Write out the stretch of lines below that begins at the line with "- **Built** natural" and ends at the line with "- **Developed** backend", including both, exactly as given and nothing more.

Records from a dataset
============================================================

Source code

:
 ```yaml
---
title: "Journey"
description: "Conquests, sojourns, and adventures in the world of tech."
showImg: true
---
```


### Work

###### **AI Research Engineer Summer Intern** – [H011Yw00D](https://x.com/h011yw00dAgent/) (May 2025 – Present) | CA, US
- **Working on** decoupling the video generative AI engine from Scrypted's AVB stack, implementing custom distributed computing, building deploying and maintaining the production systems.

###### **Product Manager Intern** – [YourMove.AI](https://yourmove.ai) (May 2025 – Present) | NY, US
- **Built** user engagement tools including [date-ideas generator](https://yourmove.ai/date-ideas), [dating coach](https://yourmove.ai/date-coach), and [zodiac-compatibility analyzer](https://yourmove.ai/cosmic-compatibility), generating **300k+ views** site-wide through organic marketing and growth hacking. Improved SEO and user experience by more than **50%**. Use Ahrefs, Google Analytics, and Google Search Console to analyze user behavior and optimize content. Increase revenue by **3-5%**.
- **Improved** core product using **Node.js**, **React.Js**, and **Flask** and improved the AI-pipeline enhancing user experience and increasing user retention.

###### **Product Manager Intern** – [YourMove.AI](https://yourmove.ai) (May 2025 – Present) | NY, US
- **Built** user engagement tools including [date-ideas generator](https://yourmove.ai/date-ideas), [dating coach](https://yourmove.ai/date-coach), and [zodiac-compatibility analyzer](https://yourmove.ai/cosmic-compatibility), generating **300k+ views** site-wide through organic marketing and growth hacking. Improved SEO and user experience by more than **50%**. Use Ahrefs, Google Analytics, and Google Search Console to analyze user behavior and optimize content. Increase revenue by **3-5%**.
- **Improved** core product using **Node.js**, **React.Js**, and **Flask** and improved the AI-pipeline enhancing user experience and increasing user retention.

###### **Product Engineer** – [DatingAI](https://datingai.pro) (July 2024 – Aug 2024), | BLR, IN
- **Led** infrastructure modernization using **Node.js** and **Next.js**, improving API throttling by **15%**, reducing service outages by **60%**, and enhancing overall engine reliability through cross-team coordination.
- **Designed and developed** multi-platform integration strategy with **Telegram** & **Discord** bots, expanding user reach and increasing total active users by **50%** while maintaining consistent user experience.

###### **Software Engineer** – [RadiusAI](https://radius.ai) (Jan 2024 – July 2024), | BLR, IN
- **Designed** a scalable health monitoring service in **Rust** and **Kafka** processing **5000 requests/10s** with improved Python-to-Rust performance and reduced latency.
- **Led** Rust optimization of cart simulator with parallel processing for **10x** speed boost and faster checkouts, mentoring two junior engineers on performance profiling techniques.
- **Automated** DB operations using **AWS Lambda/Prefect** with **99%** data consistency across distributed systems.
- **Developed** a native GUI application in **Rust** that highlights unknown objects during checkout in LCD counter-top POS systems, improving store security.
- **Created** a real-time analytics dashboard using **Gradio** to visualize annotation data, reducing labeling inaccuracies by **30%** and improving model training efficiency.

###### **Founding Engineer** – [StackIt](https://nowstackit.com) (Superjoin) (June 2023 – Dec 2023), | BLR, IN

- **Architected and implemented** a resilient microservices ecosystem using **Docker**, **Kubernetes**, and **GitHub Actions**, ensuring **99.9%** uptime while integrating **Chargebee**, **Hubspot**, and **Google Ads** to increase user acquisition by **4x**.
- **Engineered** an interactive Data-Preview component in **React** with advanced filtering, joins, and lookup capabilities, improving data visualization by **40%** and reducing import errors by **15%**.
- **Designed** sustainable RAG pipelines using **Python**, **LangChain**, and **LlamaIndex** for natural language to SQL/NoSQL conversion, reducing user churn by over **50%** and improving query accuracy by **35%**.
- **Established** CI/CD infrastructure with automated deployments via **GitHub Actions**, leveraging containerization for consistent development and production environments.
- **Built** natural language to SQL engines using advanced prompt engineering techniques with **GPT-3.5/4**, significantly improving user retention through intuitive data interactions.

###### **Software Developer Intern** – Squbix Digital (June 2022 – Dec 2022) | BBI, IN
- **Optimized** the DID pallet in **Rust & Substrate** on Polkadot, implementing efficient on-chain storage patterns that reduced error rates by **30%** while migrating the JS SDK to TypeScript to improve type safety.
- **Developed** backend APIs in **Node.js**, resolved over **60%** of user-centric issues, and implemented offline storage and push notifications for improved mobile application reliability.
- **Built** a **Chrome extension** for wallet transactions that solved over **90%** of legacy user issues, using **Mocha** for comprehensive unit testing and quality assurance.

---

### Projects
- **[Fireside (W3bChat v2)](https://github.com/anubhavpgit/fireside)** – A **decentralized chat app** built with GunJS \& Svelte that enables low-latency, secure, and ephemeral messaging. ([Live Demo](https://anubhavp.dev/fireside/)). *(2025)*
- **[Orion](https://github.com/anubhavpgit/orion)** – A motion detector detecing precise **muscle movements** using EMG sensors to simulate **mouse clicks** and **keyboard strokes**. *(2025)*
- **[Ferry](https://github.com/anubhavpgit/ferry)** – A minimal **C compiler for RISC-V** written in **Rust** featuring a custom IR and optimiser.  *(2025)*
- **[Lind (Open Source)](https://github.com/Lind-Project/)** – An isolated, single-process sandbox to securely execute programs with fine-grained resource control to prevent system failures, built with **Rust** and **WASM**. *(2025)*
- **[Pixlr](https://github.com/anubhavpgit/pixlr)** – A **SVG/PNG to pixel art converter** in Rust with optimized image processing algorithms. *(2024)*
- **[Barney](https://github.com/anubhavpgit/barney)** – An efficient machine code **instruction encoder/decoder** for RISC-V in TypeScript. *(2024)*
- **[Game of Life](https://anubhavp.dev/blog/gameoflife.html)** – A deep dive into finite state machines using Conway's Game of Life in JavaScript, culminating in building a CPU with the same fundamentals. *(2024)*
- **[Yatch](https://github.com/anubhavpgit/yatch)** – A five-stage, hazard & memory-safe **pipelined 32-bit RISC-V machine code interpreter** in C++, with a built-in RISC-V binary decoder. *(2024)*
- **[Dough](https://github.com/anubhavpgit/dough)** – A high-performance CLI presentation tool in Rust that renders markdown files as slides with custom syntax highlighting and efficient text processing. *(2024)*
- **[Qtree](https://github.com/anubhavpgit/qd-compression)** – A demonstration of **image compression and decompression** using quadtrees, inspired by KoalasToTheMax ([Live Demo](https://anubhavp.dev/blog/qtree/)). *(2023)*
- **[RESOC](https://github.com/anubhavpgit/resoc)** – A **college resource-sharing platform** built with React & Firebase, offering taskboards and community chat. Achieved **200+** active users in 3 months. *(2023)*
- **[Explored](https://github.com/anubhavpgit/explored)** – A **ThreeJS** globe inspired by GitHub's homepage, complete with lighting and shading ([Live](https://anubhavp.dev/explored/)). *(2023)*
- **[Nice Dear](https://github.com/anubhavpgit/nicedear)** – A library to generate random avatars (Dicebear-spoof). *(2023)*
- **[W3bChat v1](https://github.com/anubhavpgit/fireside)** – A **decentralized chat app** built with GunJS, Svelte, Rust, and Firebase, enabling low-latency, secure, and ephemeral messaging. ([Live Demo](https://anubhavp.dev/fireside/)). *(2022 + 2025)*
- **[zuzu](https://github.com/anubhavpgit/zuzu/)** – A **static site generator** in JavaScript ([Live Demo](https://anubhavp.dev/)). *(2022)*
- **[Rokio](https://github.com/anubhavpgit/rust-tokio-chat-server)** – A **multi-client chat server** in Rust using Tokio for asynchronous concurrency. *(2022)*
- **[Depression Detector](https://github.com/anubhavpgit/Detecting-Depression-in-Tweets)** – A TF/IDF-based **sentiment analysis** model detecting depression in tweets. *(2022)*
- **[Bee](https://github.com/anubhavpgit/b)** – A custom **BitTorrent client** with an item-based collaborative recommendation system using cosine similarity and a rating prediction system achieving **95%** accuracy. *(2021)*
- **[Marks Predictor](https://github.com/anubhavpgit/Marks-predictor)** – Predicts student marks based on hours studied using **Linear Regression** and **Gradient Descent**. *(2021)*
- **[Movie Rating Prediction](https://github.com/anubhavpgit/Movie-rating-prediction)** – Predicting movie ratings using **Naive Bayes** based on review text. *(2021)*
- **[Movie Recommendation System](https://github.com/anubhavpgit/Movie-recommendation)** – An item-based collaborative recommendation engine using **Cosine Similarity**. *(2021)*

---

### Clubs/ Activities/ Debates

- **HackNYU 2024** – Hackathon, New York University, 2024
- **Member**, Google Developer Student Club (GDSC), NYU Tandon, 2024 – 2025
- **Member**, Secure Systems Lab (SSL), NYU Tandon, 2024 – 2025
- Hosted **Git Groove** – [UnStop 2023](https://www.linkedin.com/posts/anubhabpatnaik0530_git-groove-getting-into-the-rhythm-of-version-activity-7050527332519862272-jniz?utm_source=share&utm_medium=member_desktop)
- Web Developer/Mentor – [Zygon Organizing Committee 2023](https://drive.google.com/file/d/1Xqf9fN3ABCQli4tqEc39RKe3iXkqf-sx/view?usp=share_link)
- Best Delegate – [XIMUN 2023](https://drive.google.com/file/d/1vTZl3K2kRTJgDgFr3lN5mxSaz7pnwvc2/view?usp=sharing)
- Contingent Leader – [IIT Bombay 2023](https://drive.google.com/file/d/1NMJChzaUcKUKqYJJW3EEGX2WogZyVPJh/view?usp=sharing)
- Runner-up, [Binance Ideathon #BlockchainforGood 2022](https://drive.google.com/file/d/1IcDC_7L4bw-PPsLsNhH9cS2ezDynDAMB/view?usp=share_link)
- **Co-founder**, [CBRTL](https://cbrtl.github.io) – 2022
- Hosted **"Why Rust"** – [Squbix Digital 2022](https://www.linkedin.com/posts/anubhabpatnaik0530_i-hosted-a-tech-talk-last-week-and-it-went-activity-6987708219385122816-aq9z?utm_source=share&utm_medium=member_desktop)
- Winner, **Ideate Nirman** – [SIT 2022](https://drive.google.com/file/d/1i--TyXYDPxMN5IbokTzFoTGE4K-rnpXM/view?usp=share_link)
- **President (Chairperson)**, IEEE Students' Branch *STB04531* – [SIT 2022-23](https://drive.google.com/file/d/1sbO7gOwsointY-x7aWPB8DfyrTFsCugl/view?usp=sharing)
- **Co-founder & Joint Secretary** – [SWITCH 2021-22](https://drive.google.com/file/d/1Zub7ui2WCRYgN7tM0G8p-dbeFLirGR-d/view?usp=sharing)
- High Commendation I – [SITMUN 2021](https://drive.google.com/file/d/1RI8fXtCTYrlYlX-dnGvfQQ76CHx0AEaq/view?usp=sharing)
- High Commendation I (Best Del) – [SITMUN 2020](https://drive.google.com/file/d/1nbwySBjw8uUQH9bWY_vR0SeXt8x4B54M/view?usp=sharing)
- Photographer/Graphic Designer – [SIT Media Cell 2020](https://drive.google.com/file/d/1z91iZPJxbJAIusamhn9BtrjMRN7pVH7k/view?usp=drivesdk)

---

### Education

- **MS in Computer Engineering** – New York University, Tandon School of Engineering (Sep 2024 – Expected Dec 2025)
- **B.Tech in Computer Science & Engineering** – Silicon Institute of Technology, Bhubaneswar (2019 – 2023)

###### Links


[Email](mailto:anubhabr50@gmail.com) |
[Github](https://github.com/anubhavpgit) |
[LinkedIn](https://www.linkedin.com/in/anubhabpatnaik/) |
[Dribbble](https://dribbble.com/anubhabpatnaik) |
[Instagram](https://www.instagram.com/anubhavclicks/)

============================================================

> **WRITTEN RESPONSE**:
- **Built** natural language to SQL engines using advanced prompt engineering techniques with **GPT-3.5/4**, significantly improving user retention through intuitive data interactions.

###### **Software Developer Intern** – Squbix Digital (June 2022 – Dec 2022) | BBI, IN
- **Optimized** the DID pallet in **Rust & Substrate** on Polkadot, implementing efficient on-chain storage patterns that reduced error rates by **30%** while migrating the JS SDK to TypeScript to improve type safety.
- **Developed** backend APIs in **Node.js**, resolved over **60%** of user-centric issues, and implemented offline storage and push notifications for improved mobile application reliability.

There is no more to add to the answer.